Segment Start: Entries shown

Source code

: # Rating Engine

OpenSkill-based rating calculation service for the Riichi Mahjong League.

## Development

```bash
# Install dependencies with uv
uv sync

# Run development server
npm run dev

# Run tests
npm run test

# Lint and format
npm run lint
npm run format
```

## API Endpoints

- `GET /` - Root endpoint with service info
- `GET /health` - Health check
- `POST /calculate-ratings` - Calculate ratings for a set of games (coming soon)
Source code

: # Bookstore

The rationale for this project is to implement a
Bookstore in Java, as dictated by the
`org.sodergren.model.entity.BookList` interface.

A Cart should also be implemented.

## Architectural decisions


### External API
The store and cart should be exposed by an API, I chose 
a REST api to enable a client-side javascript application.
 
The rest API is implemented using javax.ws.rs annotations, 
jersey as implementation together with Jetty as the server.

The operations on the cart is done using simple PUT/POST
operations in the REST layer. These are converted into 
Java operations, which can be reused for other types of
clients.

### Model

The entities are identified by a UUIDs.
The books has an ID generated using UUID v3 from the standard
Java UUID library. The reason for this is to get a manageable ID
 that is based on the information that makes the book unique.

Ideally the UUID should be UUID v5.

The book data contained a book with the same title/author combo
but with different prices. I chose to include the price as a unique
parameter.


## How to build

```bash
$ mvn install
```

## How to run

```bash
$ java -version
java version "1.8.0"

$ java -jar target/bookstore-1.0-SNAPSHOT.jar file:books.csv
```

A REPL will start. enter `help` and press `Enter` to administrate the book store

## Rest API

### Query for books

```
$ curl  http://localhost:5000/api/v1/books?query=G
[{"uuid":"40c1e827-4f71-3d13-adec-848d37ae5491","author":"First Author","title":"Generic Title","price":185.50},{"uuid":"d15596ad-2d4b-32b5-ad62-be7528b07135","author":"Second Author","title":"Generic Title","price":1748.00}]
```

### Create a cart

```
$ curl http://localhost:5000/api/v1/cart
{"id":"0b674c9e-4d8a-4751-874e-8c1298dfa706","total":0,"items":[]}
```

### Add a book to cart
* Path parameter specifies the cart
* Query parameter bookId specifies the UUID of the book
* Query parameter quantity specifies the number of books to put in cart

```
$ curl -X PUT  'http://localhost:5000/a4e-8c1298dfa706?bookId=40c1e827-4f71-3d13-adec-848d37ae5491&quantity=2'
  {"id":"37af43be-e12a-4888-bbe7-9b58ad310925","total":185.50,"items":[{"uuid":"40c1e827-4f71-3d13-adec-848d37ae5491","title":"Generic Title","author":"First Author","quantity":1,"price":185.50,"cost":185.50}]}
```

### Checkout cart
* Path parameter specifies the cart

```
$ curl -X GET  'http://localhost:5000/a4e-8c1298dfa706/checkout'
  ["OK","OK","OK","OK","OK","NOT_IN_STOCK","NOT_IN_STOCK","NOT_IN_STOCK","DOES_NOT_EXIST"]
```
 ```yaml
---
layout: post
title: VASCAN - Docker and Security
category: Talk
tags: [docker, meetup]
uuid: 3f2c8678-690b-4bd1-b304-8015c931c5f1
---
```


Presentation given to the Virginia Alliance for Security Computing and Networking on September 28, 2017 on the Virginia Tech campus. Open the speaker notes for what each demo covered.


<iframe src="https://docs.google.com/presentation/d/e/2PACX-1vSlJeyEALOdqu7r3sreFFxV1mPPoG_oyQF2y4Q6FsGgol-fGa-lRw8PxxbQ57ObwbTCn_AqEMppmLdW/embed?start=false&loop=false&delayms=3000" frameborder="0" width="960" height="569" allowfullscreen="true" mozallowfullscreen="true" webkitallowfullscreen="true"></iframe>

Segment End: Entries shown

Task statement » In the lines above, spot each one that contains the word "unique" and copy it.

Response for this exercise »
 that is based on the information that makes the book unique.
but with different prices. I chose to include the price as a unique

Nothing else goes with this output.